When taking T^n for a diagonal matrix T. We simply take the diagonal entries to the nth power, see below.

In [16]:
# Create diagonal matrix D
D = np.array([[2, 0, 0], [0, 2, 0], [0, 0, 2]])
print(D.shape)

# D is 3x3 with 2's along the leading diagonal.
# We will quickly see that D^n is just each D_ii entry to the n.

# D^3, we expect all diagonal entries to be 2^3 = 8
print(D@D@D)

# What if T is not a diagonal matrix?

We use eigendecomposition to change to a basis in which our transformation T becomes a diagonal matrix.

We change to a basis known as an eigenbasis.

To build the eigenbasis conversion matrix we simply plugin each of our eigenvectors as columns.

C = (eigenvec_1^T, eigenvec_1^T, eigenvec_1^T) Note: this is a 3d example.
D = a diagonal matrix with the corresponding eigenvalues on the leading diagonal and zeros in all other entries.

Now we can form an expression for the eigendecomposition of some linear map T:

T = CDC^-1. And T^2 = CDC^-1CDC^-1 

Notice C^-1C is I since a matrix multiplied by its inverse yields the identity matrix.
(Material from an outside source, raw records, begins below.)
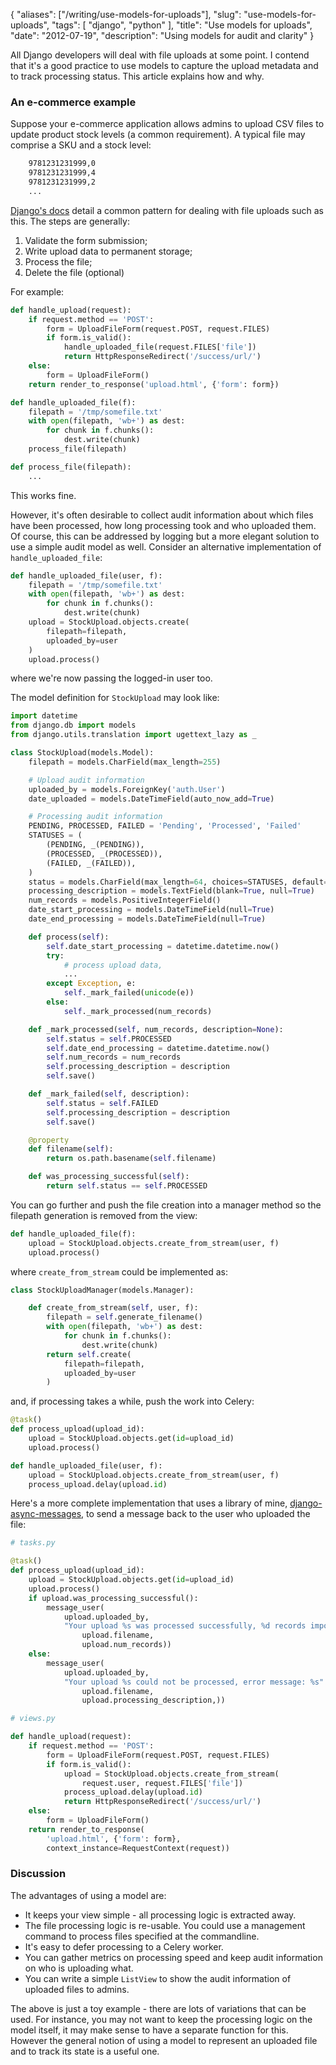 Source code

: {
    "aliases": ["/writing/use-models-for-uploads"],
    "slug": "use-models-for-uploads",
    "tags": [
        "django",
        "python"
    ],
    "title": "Use models for uploads",
    "date": "2012-07-19",
    "description": "Using models for audit and clarity"
}

All Django developers will deal with file uploads at some point. I
contend that it's a good practice to use models to capture the upload
metadata and to track processing status. This article explains how and
why.

### An e-commerce example

Suppose your e-commerce application allows admins to upload CSV files to
update product stock levels (a common requirement). A typical file may
comprise a SKU and a stock level:

```txt
    9781231231999,0
    9781231231999,4
    9781231231999,2
    ...
```

[Django's
docs](https://docs.djangoproject.com/en/dev/topics/http/file-uploads/?from=olddocs)
detail a common pattern for dealing with file uploads such as this. The
steps are generally:

1. Validate the form submission;
2. Write upload data to permanent storage;
3. Process the file;
4. Delete the file (optional)

For example:

```python
def handle_upload(request):
    if request.method == 'POST':
        form = UploadFileForm(request.POST, request.FILES)
        if form.is_valid():
            handle_uploaded_file(request.FILES['file'])
            return HttpResponseRedirect('/success/url/')
    else:
        form = UploadFileForm()
    return render_to_response('upload.html', {'form': form})

def handle_uploaded_file(f):
    filepath = '/tmp/somefile.txt'
    with open(filepath, 'wb+') as dest:
        for chunk in f.chunks():
            dest.write(chunk)
    process_file(filepath)

def process_file(filepath):
    ...
```

This works fine.

However, it's often desirable to collect audit information about which
files have been processed, how long processing took and who uploaded
them. Of course, this can be addressed by logging but a more elegant
solution to use a simple audit model as well. Consider an alternative
implementation of `handle_uploaded_file`:

```python
def handle_uploaded_file(user, f):
    filepath = '/tmp/somefile.txt'
    with open(filepath, 'wb+') as dest:
        for chunk in f.chunks():
            dest.write(chunk)
    upload = StockUpload.objects.create(
        filepath=filepath,
        uploaded_by=user
    )
    upload.process()
```

where we're now passing the logged-in user too.

The model definition for `StockUpload` may look like:

```python
import datetime
from django.db import models
from django.utils.translation import ugettext_lazy as _

class StockUpload(models.Model):
    filepath = models.CharField(max_length=255)

    # Upload audit information
    uploaded_by = models.ForeignKey('auth.User')
    date_uploaded = models.DateTimeField(auto_now_add=True)

    # Processing audit information
    PENDING, PROCESSED, FAILED = 'Pending', 'Processed', 'Failed'
    STATUSES = (
        (PENDING, _(PENDING)),
        (PROCESSED, _(PROCESSED)),
        (FAILED, _(FAILED)),
    )
    status = models.CharField(max_length=64, choices=STATUSES, default=PENDING)
    processing_description = models.TextField(blank=True, null=True)
    num_records = models.PositiveIntegerField()
    date_start_processing = models.DateTimeField(null=True)
    date_end_processing = models.DateTimeField(null=True)

    def process(self):
        self.date_start_processing = datetime.datetime.now()
        try:
            # process upload data, 
            ...
        except Exception, e:
            self._mark_failed(unicode(e))
        else:
            self._mark_processed(num_records)

    def _mark_processed(self, num_records, description=None):
        self.status = self.PROCESSED
        self.date_end_processing = datetime.datetime.now()
        self.num_records = num_records
        self.processing_description = description
        self.save()

    def _mark_failed(self, description):
        self.status = self.FAILED
        self.processing_description = description
        self.save()

    @property
    def filename(self):
        return os.path.basename(self.filename)

    def was_processing_successful(self):
        return self.status == self.PROCESSED
```

You can go further and push the file creation into a manager method so
the filepath generation is removed from the view:

```python
def handle_uploaded_file(f):
    upload = StockUpload.objects.create_from_stream(user, f)
    upload.process()
```

where `create_from_stream` could be implemented as:

```python
class StockUploadManager(models.Manager):

    def create_from_stream(self, user, f):
        filepath = self.generate_filename()
        with open(filepath, 'wb+') as dest:
            for chunk in f.chunks():
                dest.write(chunk)
        return self.create(
            filepath=filepath,
            uploaded_by=user
        )
```

and, if processing takes a while, push the work into Celery:

```python
@task()
def process_upload(upload_id):
    upload = StockUpload.objects.get(id=upload_id)
    upload.process()

def handle_uploaded_file(user, f):
    upload = StockUpload.objects.create_from_stream(user, f)
    process_upload.delay(upload.id)
```

Here's a more complete implementation that uses a library of mine,
[django-async-messages](https://github.com/codeinthehole/django-async-messages/),
to send a message back to the user who uploaded the file:

```python
# tasks.py

@task()
def process_upload(upload_id):
    upload = StockUpload.objects.get(id=upload_id)
    upload.process()
    if upload.was_processing_successful():
        message_user(
            upload.uploaded_by, 
            "Your upload %s was processed successfully, %d records imported" % (
                upload.filename,
                upload.num_records))
    else:
        message_user(
            upload.uploaded_by, 
            "Your upload %s could not be processed, error message: %s" % (
                upload.filename,
                upload.processing_description,))

# views.py

def handle_upload(request):
    if request.method == 'POST':
        form = UploadFileForm(request.POST, request.FILES)
        if form.is_valid():
            upload = StockUpload.objects.create_from_stream(
                request.user, request.FILES['file'])
            process_upload.delay(upload.id)
            return HttpResponseRedirect('/success/url/')
    else:
        form = UploadFileForm()
    return render_to_response(
        'upload.html', {'form': form}, 
        context_instance=RequestContext(request))
```

### Discussion

The advantages of using a model are:

- It keeps your view simple - all processing logic is extracted away.
- The file processing logic is re-usable. You could use a management
    command to process files specified at the commandline.
- It's easy to defer processing to a Celery worker.
- You can gather metrics on processing speed and keep audit
    information on who is uploading what.
- You can write a simple `ListView` to show the audit information of
    uploaded files to admins.

The above is just a toy example - there are lots of variations that can
be used. For instance, you may not want to keep the processing logic on
the model itself, it may make sense to have a separate function for
this. However the general notion of using a model to represent an
uploaded file and to track its state is a useful one.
So we get:

T^2 = CDDC^-1 = CD^2C^-1

We can generalize this to applying n transformations of T:

T^n = CD^nC^-1

So to summarize, we change basis of T into its eigenbasis by applying a matrix composed of T's eigenvectors. Once in the new basis the map becomes simply a scaling which can be represented by a diagnoal matrix. After applying the scaling we perform a change of basis again taking T from its eigenbasis back to its original basis.

The final result is a decomposed form of some linear map T which allows us to compute n transformations without the significan computational cost of the original map.